Kyle Swick Thrives on Insignificance as Irrelevant Music Fest Returns to Atlanta [Interview]

By Kristy Guilbault

Kyle Swick Thrives on Insignificance as Irrelevant Music Fest Returns to Atlanta [Interview]

Mothers by Shervin Lainez

After watching a slew of corporate sponsored festivals pop up in Atlanta, with line-ups neglecting local musicians, booking agent and promoter Kyle Swick set out to build an event that highlights bands seen as irrelevant. “The idea was to sort of just have a celebration of our city, our community,” Swick says.

That idea came to mind roughly a year before Irrelevant Fest broke ground in 2016. After mentioning the concept offhandedly to some artists and friends for months, Swick finally decided to run with it, starting the booking process in January 2016. Following its highly successful first run, Irrelevant Fest makes its return this weekend, July 20 through 22.

“At first I wasn't sure, I was really just winging it,” Swick says. “After the first year's line-up came together, and we sold-out all the shows, each night proved to be a warm and humbling engagement and I knew it was something we would be doing again.”

 Trashcan by Stephon Hood

Trashcan by Stephon Hood

This year’s bill is stacked with artists ranging in locale and genre, playing up Irrelevant’s mission of an accessible festival. But this is still done via a curated process, with each night of the weekend catering towards a different audience.“While I am a huge advocate for mixed genre bills, they have proven to not always be the best way to get an artist’s message across to a large audience,” Swick says. “With the festival line-up I really wanted to represent as many facets of Atlanta's music as possible, and that is something we will continue to do, and hopefully do better, with each passing year.”

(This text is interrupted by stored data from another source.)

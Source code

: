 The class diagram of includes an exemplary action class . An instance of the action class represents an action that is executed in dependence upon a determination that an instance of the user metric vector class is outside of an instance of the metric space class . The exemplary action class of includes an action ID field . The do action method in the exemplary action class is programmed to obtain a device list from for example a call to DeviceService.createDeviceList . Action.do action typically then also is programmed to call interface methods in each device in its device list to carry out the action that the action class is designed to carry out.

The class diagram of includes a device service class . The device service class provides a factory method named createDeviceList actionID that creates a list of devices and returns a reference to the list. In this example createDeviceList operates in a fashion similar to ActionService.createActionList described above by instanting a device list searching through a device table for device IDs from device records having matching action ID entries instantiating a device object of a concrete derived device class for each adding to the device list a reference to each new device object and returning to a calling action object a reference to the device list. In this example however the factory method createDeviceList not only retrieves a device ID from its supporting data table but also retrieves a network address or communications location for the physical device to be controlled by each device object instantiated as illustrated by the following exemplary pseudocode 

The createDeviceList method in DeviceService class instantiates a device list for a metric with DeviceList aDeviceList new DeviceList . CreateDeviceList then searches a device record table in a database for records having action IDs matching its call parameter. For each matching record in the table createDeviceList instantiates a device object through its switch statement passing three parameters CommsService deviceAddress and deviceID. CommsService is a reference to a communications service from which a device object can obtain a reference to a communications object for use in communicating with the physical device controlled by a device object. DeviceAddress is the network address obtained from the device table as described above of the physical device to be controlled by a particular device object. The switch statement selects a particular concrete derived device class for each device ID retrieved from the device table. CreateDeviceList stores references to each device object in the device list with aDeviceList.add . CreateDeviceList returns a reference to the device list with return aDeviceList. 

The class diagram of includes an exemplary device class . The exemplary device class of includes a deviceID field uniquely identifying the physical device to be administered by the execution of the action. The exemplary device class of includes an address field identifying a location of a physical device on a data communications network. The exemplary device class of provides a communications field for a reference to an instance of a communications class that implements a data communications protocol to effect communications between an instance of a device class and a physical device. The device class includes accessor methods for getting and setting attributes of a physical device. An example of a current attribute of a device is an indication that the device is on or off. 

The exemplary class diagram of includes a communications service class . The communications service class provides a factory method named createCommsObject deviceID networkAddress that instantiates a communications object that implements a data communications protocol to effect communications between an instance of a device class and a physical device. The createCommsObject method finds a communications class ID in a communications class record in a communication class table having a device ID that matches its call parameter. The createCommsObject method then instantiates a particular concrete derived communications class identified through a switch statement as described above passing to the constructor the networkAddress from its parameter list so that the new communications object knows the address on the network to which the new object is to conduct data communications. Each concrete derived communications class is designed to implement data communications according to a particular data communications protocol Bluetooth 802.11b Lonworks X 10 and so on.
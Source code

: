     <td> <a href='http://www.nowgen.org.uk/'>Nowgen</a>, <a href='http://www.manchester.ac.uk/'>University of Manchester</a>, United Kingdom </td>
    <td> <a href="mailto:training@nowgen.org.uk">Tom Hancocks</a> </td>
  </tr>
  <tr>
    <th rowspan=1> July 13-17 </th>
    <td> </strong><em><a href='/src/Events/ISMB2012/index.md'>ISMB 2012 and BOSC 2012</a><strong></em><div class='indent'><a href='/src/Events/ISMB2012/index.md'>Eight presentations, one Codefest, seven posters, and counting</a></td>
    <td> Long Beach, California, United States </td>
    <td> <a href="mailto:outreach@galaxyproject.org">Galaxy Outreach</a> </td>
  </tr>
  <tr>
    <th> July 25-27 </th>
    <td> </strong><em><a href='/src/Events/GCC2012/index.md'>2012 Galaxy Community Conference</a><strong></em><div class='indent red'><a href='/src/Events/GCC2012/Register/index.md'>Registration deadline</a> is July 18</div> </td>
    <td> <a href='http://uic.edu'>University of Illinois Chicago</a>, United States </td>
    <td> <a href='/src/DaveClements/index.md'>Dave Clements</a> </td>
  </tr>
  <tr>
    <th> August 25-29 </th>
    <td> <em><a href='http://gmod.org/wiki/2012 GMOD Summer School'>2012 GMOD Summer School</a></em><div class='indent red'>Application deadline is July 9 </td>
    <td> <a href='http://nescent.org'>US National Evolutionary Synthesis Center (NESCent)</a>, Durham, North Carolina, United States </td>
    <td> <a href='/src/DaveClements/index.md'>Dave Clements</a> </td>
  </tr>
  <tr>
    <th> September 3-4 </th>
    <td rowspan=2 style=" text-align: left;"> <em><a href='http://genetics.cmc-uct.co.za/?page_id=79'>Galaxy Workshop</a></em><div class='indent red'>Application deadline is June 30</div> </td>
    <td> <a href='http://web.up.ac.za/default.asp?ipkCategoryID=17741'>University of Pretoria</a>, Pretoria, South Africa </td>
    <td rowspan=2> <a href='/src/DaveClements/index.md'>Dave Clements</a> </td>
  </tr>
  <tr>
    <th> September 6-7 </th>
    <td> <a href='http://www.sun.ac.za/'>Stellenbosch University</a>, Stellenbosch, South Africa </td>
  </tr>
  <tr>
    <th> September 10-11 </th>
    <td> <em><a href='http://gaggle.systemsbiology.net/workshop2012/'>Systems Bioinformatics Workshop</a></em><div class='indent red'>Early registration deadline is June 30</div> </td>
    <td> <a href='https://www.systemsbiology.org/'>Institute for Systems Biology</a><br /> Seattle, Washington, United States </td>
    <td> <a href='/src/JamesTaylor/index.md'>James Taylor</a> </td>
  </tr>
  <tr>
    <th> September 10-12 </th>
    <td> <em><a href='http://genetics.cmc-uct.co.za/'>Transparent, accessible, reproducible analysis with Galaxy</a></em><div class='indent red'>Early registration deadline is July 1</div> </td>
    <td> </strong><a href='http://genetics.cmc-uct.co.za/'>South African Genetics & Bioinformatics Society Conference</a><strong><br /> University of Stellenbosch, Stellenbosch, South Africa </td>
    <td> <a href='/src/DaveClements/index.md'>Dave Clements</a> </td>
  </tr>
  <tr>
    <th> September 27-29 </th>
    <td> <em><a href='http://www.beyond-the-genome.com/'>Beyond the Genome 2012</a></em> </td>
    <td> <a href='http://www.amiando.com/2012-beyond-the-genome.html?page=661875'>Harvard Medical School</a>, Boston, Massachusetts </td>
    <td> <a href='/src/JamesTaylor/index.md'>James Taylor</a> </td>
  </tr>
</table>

Drag-punk locals Material Girls, Irrelevant Fest alumnus Deep State and new wave trio Omni kick off the weekend at the Earl on Thursday. 529 welcomes Massachusetts’ Boy Harsher, Awful Records powerhouse Lord Narf and Atlanta activist Sequoyah for a night of brooding beats on Friday. Tennessee's Daddy Issues and dance-punk quartet Nihilist Cheerleader raucously fight the patriarchy at 529 on Saturday afternoon. And to close out the fest, the Earl hosts Athens’ folk-rock quartet Mothers, electronic-fused math-rockers Palm and Atlanta newbies Trashcan Saturday night.

Daddy Issues By Kelsey Hall

Daddy Issues by Kelsey Hall

While still clearly placing an emphasis on the importance of local music, Irrelevant Fest 2017 incorporates more out-of-town bands. “On one hand it's about exposing the music scene that we've cultivated in Atlanta to outsiders, and on the other hand it's about giving local artists a chance to play for audiences they might not usually get to play for,” Swick says. “At the end of the day, this festival is about promoting Atlanta. There is some really important music coming out of this city right now and it's our job to make sure people hear it.”

 Omni By Sebastian Weiss

Omni by Sebastian Weiss

Along with the addition of more transplant acts, this year’s event seems to somewhat contradict the original intent of an inclusive and accessible festival for fans. Both 529 and the Earl host 21+ events, leaving underage music lovers out. “While the age limit is not something I'm particularly satisfied with,” Swick says. “I do consider this to be an upgrade from last year, as in I think having the festival in one location will make it more convenient for artists and attendees alike.”

Irrelevant Fest is still ruling Atlanta’s DIY music scene, despite these minor setbacks. Larger events like Music Midtown and Shaky Knees, while homegrown, fail to include local musicians, and neglect audiences who can’t afford the brand name price tags

“I have always preferred smaller, more intimate settings when it comes to seeing live music, so corporate festivals don't really even register to me as music shows at this point,” Swick says. “To me, it seems more like going to Six Flags or Disneyland than it does going to a show. I do however think that festivals with a lot of money behind them can be a great opportunity for artists, which is why when a large festival comes into the city and features little to no artists from said city, it can be a bit irking.”